The aid program, says Tobin, was modest but significant in two key respects. It helped establish links with the mujahideen through Pakistani intelligence that would prove invaluable after the Soviet invasion. It also underscored American resolve to allies Pakistan and Saudi Arabia, reassuring them at a time when concerns about diminishing U.S. influence in the region were mounting.

The aid program came against a backdrop of escalating Cold War tensions. The Iranian Revolution of February 1979 had robbed the U.S. of a key strategic ally in the region. Rather than seeking to provoke the Soviets, Brzezinski worried about a “creeping intervention” in Afghanistan, fearing ‘’Moscow would continue to expand its influence until a de factor invasion had taken place,’’ Tobin wrote.

“The objectives in mid-1979 were essentially to do something, anything, to counter the Soviet advance in Afghanistan,” Tobin said.

Historian Scott Kaufman of Francis Marion University and author of a book on Carter’s foreign policy, said the late president also had to consider his bid for re-election the following year.

“He was already under attack for having ‘lost’ Nicaragua to communists and for being ‘soft’ on the Soviet Union,” Kaufman told VOA via email. “How would it look to voters if Carter, who wanted to get SALT II [Strategic Arms Limitations Talks] approved, made moves that encouraged what would be seen by them as further Soviet aggression.”

‘Carter Doctrine’

Kaufman took issue with the popular perception of Carter as a foreign policy novice.
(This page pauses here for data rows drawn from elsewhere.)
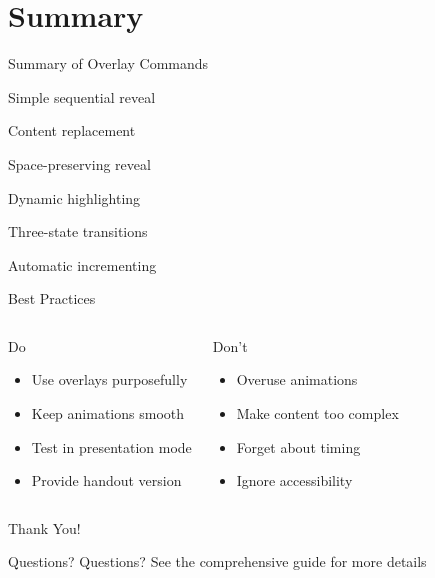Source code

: \documentclass{beamer}
\begin{document}
\section{Summary}

\begin{frame}{Summary of Overlay Commands}
    \begin{description}[<+->]
        \item[\textbackslash pause] Simple sequential reveal
        \item[\textbackslash only] Content replacement
        \item[\textbackslash uncover] Space-preserving reveal
        \item[\textbackslash alert] Dynamic highlighting
        \item[\textbackslash temporal] Three-state transitions
        \item[<+->] Automatic incrementing
    \end{description}
\end{frame}

\begin{frame}{Best Practices}
    \begin{columns}[t]
        \begin{block}{Do}
            \begin{itemize}[<+->]
                \item Use overlays purposefully
                \item Keep animations smooth
                \item Test in presentation mode
                \item Provide handout version
            \end{itemize}
        \end{block}
        
        \begin{block}{Don't}
            \begin{itemize}[<+->]
                \item Overuse animations
                \item Make content too complex
                \item Forget about timing
                \item Ignore accessibility
            \end{itemize}
        \end{block}
    \end{columns}
\end{frame}

\begin{frame}
    \begin{center}
        \Huge Thank You!
        
        \vspace{1cm}
        
        \large
            {Questions?}
            {\color{red}Questions?}
            {See the comprehensive guide for more details}
    \end{center}
\end{frame}
\end{document}
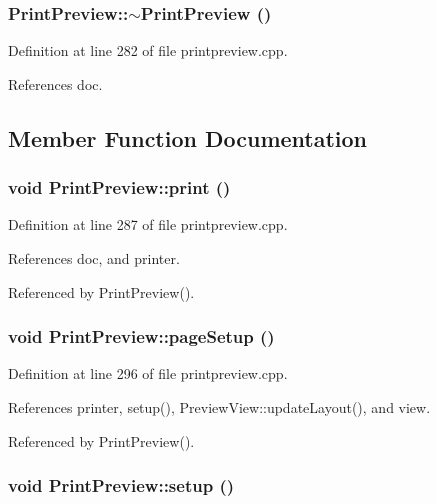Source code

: \subsubsection{\setlength{\rightskip}{0pt plus 5cm}Print\-Preview::$\sim$Print\-Preview ()\hspace{0.3cm}{\tt  [virtual]}}\label{classPrintPreview_7620c66982952f0a2eb6a90c5365c749}




Definition at line 282 of file printpreview.cpp.

References doc.

\subsection{Member Function Documentation}
\subsubsection{\setlength{\rightskip}{0pt plus 5cm}void Print\-Preview::print ()\hspace{0.3cm}{\tt  [private, slot]}}\label{classPrintPreview_9a73167bed277aa998936f959e0cf598}




Definition at line 287 of file printpreview.cpp.

References doc, and printer.

Referenced by Print\-Preview().
\subsubsection{\setlength{\rightskip}{0pt plus 5cm}void Print\-Preview::page\-Setup ()\hspace{0.3cm}{\tt  [private, slot]}}\label{classPrintPreview_4f5333b436359e1663bb9fd5b5e1838e}




Definition at line 296 of file printpreview.cpp.

References printer, setup(), Preview\-View::update\-Layout(), and view.

Referenced by Print\-Preview().
\subsubsection{\setlength{\rightskip}{0pt plus 5cm}void Print\-Preview::setup ()\hspace{0.3cm}{\tt  [private]}}\label{classPrintPreview_040afcf971a6697122e68ad30ff1a6b2}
Though he lacked the foreign policy experience of a Richard Nixon or even Gerald Ford, Carter sat on the Trilateral Commission and had traveled overseas as governor of Georgia, Kaufman noted.
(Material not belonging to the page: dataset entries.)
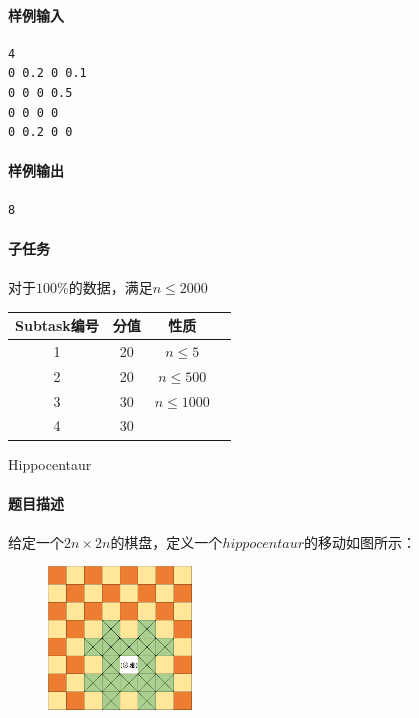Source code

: \documentclass[UTF8]{ctexart}
\begin{document}
\paragraph{样例输入}
\begin{lstlisting}
4
0 0.2 0 0.1
0 0 0 0.5
0 0 0 0 
0 0.2 0 0
\end{lstlisting}
\paragraph{样例输出}
\begin{lstlisting}
8
\end{lstlisting}
\paragraph{子任务}
\paragraph{}对于$100\%$的数据，满足$n\le 2000$
\begin{center}
	\begin{tabular}{|c|c|c|c|}
		\hline
		Subtask编号&分值&性质\\
		\hline
		1&20&$n\le5$\\
		\hline
		2&20&$n\le 500$\\
		\hline
		3&30&$n\le 1000$\\
		\hline
		4&30&\\
		\hline
	\end{tabular}	
\end{center}

\clearpage
\begin{center}
	\large{Hippocentaur}
\end{center}
\paragraph{题目描述}
\paragraph{}给定一个$2n\times 2n$的棋盘，定义一个$hippocentaur$的移动如图所示：
\begin{figure}[htbp]
\centering\includegraphics[width=1.5in]{inprob.png}
\end{figure}
\end{document}
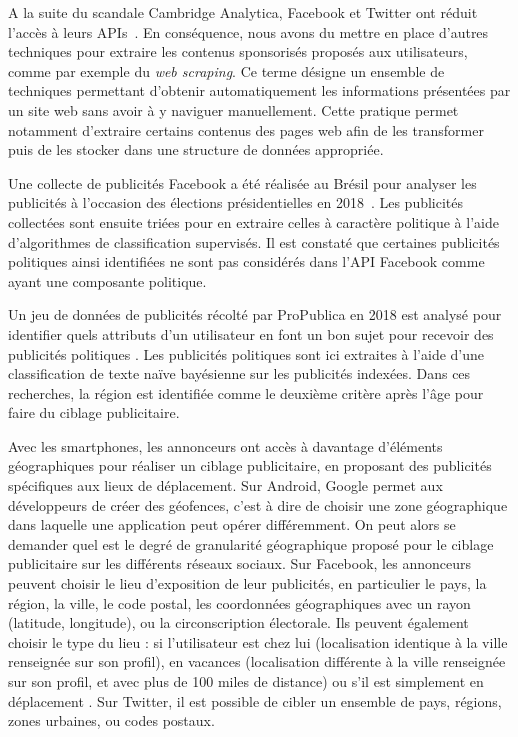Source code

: \documentclass[runningheads]{llncs}
\begin{document}
A la suite du scandale Cambridge Analytica, Facebook et Twitter ont réduit l'accès à leurs APIs~\cite{axel_bruns_after_2019}. En conséquence, nous avons du mettre en place d'autres techniques pour extraire les contenus sponsorisés proposés aux utilisateurs, comme par exemple du \textit{web scraping}. Ce terme désigne un ensemble de techniques permettant d'obtenir automatiquement les informations présentées par un site web sans avoir à y naviguer manuellement. Cette pratique permet notamment d'extraire certains contenus des pages web afin de les transformer puis de les stocker dans une structure de données appropriée. 

Une collecte de publicités Facebook a été réalisée au Brésil pour analyser les publicités à l'occasion des élections présidentielles en 2018~\cite{silva_facebook_2020}. Les publicités collectées sont ensuite triées pour en extraire celles à caractère politique à l'aide d'algorithmes de classification supervisés. Il est constaté que certaines publicités politiques ainsi identifiées ne sont pas considérés dans l'API Facebook comme ayant une composante politique. %


Un jeu de données de publicités récolté par ProPublica en 2018 est analysé pour identifier quels attributs d'un utilisateur en font un bon sujet pour recevoir des publicités politiques \cite{levi_automatically_2020}. Les publicités politiques sont ici extraites à l'aide d'une classification de texte naïve bayésienne sur les publicités indexées. Dans ces recherches, la région est identifiée comme le deuxième critère après l'âge pour faire du ciblage publicitaire. 


Avec les smartphones, les annonceurs ont accès à davantage  d'éléments géographiques pour réaliser un ciblage publicitaire, en proposant des publicités spécifiques aux lieux de déplacement. Sur Android, Google permet aux développeurs de créer des géofences, c'est à dire de choisir une zone géographique dans laquelle une application peut opérer différemment. On peut alors se demander quel est le degré de granularité géographique proposé pour le ciblage publicitaire sur les différents réseaux sociaux. Sur Facebook, les annonceurs peuvent choisir le lieu d'exposition de leur publicités, en particulier le pays, la région, la ville, le code postal, les coordonnées géographiques avec un rayon (latitude, longitude), ou la circonscription électorale. Ils peuvent également choisir le type du lieu : si l'utilisateur est chez lui (localisation identique à la ville renseignée sur son profil), en vacances (localisation différente à la ville renseignée sur son profil, et avec plus de 100 miles de distance) ou s'il est simplement en déplacement \cite{noauthor_ciblage_nodate}. Sur Twitter, il est possible de cibler un ensemble de pays, régions, zones urbaines, ou codes postaux. 
\end{document}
“That said, his support for the mujahideen reflected a foreign policy that since at least 1978 reflected a hardening insofar as U.S. policy toward the Soviet Union,” he said.
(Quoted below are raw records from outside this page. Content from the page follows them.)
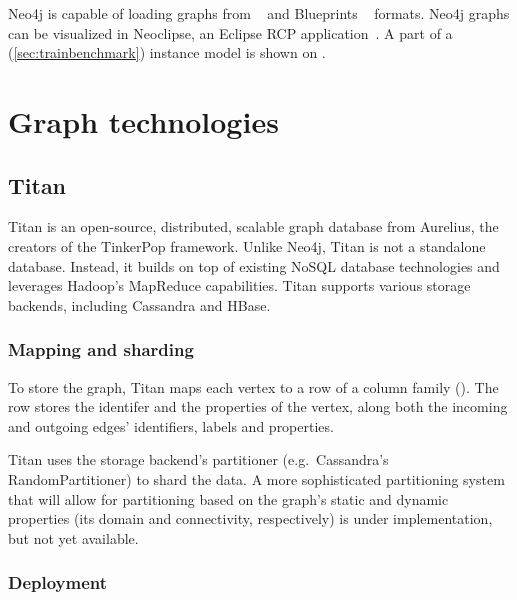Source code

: Neo4j is capable of loading graphs from \graphml{}~\cite{GraphML} and Blueprints \graphson{}~\cite{BlueprintsGraphSON} formats. Neo4j graphs can be visualized in Neoclipse, an Eclipse RCP application~\cite{Neoclipse}. A part of a \tb{} (\autoref{sec:trainbenchmark}) instance model is shown on .

\section{Graph technologies}



\subsection{Titan}
\label{subsec:titan}

Titan %
is an open-source, distributed, scalable graph database from Aurelius, the creators of the TinkerPop framework. Unlike Neo4j, Titan is not a standalone database. Instead, it builds on top of existing NoSQL database technologies and leverages Hadoop's MapReduce capabilities. Titan supports various storage backends, including Cassandra and HBase.


\subsubsection{Mapping and sharding}

To store the graph, Titan maps each vertex to a row of a column family (). The row stores the identifer and the properties of the vertex, along both the incoming and outgoing edges' identifiers, labels and properties.

Titan uses the storage backend's partitioner (e.g.\ Cassandra's RandomPartitioner) to shard the data. A more sophisticated partitioning system that will allow for partitioning based on the graph's static and dynamic properties (its domain and connectivity, respectively) is under implementation, but not yet available.


\subsubsection{Deployment}

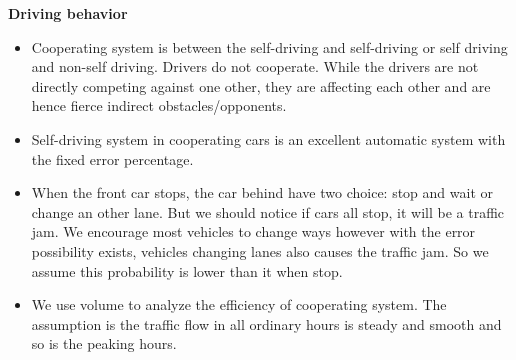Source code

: \documentclass{mcmthesis}
\numberwithin{equation}{section}
\begin{document}
		\textbf{Driving behavior}
			\begin{itemize}
				\item Cooperating system is between the self-driving and self-driving or self driving and non-self driving. Drivers do not cooperate. While the drivers are not directly competing against one other, they are affecting each other and are hence fierce indirect obstacles/opponents.

				\item Self-driving system in cooperating cars is an excellent automatic system with the fixed error percentage.

				\item When the front car stops, the car behind have two choice: stop and wait or change an other lane. But we should notice if cars all stop, it will be a traffic jam. We encourage most vehicles to change ways however with the error possibility exists, vehicles changing lanes also causes the traffic jam. So we assume this probability is lower than it when stop.

				\item We use volume to analyze the efficiency of cooperating system. The assumption is the traffic flow in all ordinary hours is steady and smooth and so is the peaking hours.
			\end{itemize}
\end{document}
Carter’s tougher stance, Kaufman said, was driven by growing anti-Soviet sentiment in Congress, Brzezinski’s influence, and his personal disdain for Soviet repression and machinations.

“This does not mean that he had given up on seeking detente with the Soviets, as reflected by his desire to get SALT II ratified,” he said. “But his foreign policy vis-a-vis the U.S.S.R. [Soviet Union] demonstrated a preparedness to take a harder line.”

Nothing demonstrated Carter’s resolve more forcefully than the “Carter Doctrine,” his bold Persian Gulf policy adopted in response to the Soviet invasion of Afghanistan.

Unveiling the new policy during his 1980 State of the Union address, Carter warned that the U.S. was prepared to use “any means necessary” to prevent a Soviet takeover of the Persian Gulf region.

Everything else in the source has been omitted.